TO DO:
For each line of the data below that holds "upgrade", copy the line.

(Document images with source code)
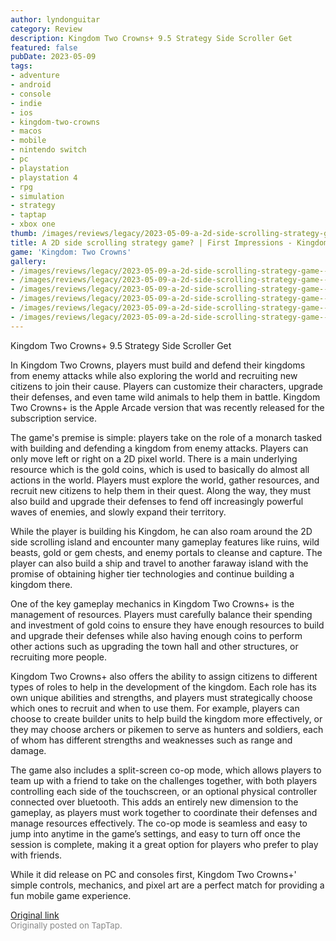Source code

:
 ```yaml
---
author: lyndonguitar
category: Review
description: Kingdom Two Crowns+ 9.5 Strategy Side Scroller Get
featured: false
pubDate: 2023-05-09
tags:
- adventure
- android
- console
- indie
- ios
- kingdom-two-crowns
- macos
- mobile
- nintendo switch
- pc
- playstation
- playstation 4
- rpg
- simulation
- strategy
- taptap
- xbox one
thumb: /images/reviews/legacy/2023-05-09-a-2d-side-scrolling-strategy-game--first-impressions---kingdom-two-crowns-0.avif
title: A 2D side scrolling strategy game? | First Impressions - Kingdom Two Crowns+
game: 'Kingdom: Two Crowns'
gallery:
- /images/reviews/legacy/2023-05-09-a-2d-side-scrolling-strategy-game--first-impressions---kingdom-two-crowns-0.avif
- /images/reviews/legacy/2023-05-09-a-2d-side-scrolling-strategy-game--first-impressions---kingdom-two-crowns-1.avif
- /images/reviews/legacy/2023-05-09-a-2d-side-scrolling-strategy-game--first-impressions---kingdom-two-crowns-2.avif
- /images/reviews/legacy/2023-05-09-a-2d-side-scrolling-strategy-game--first-impressions---kingdom-two-crowns-3.avif
- /images/reviews/legacy/2023-05-09-a-2d-side-scrolling-strategy-game--first-impressions---kingdom-two-crowns-4.avif
- /images/reviews/legacy/2023-05-09-a-2d-side-scrolling-strategy-game--first-impressions---kingdom-two-crowns-5.avif
---
```

Kingdom Two Crowns+
9.5
Strategy
Side Scroller
Get

In Kingdom Two Crowns, players must build and defend their kingdoms from enemy attacks while also exploring the world and recruiting new citizens to join their cause. Players can customize their characters, upgrade their defenses, and even tame wild animals to help them in battle. Kingdom Two Crowns+ is the Apple Arcade version that was recently released for the subscription service.

The game's premise is simple: players take on the role of a monarch tasked with building and defending a kingdom from enemy attacks. Players can only move left or right on a 2D pixel world. There is a main underlying resource which is the gold coins, which is used to basically do almost all actions in the world. Players must explore the world, gather resources, and recruit new citizens to help them in their quest. Along the way, they must also build and upgrade their defenses to fend off increasingly powerful waves of enemies, and slowly expand their territory.

While the player is building his Kingdom, he can also roam around the 2D side scrolling island and encounter many gameplay features like ruins, wild beasts, gold or gem chests, and enemy portals to cleanse and capture. The player can also build a ship and travel to another faraway island with the promise of obtaining higher tier technologies and continue building a kingdom there.

One of the key gameplay mechanics in Kingdom Two Crowns+ is the management of resources. Players must carefully balance their spending and investment of gold coins to ensure they have enough resources to build and upgrade their defenses while also having enough coins to perform other actions such as upgrading the town hall and other structures, or recruiting more people.

Kingdom Two Crowns+ also offers the ability to assign citizens to different types of roles to help in the development of the kingdom. Each role has its own unique abilities and strengths, and players must strategically choose which ones to recruit and when to use them. For example, players can choose to create builder units to help build the kingdom more effectively, or they may choose archers or pikemen to serve as hunters and soldiers, each of whom has different strengths and weaknesses such as range and damage.

The game also includes a split-screen co-op mode, which allows players to team up with a friend to take on the challenges together, with both players controlling each side of the touchscreen, or an optional physical controller connected over bluetooth. This adds an entirely new dimension to the gameplay, as players must work together to coordinate their defenses and manage resources effectively. The co-op mode is seamless and easy to jump into anytime in the game’s settings, and easy to turn off once the session is complete, making it a great option for players who prefer to play with friends.

While it did release on PC and consoles first, Kingdom Two Crowns+' simple controls, mechanics, and pixel art are a perfect match for providing a fun mobile game experience.

[Original link](https://www.taptap.io/post/5384953)<br><span style="font-size: 0.95em; color: #888;">Originally posted on TapTap.</span>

WRITTEN SOLUTION:
In Kingdom Two Crowns, players must build and defend their kingdoms from enemy attacks while also exploring the world and recruiting new citizens to join their cause. Players can customize their characters, upgrade their defenses, and even tame wild animals to help them in battle. Kingdom Two Crowns+ is the Apple Arcade version that was recently released for the subscription service.
The game's premise is simple: players take on the role of a monarch tasked with building and defending a kingdom from enemy attacks. Players can only move left or right on a 2D pixel world. There is a main underlying resource which is the gold coins, which is used to basically do almost all actions in the world. Players must explore the world, gather resources, and recruit new citizens to help them in their quest. Along the way, they must also build and upgrade their defenses to fend off increasingly powerful waves of enemies, and slowly expand their territory.
One of the key gameplay mechanics in Kingdom Two Crowns+ is the management of resources. Players must carefully balance their spending and investment of gold coins to ensure they have enough resources to build and upgrade their defenses while also having enough coins to perform other actions such as upgrading the town hall and other structures, or recruiting more people.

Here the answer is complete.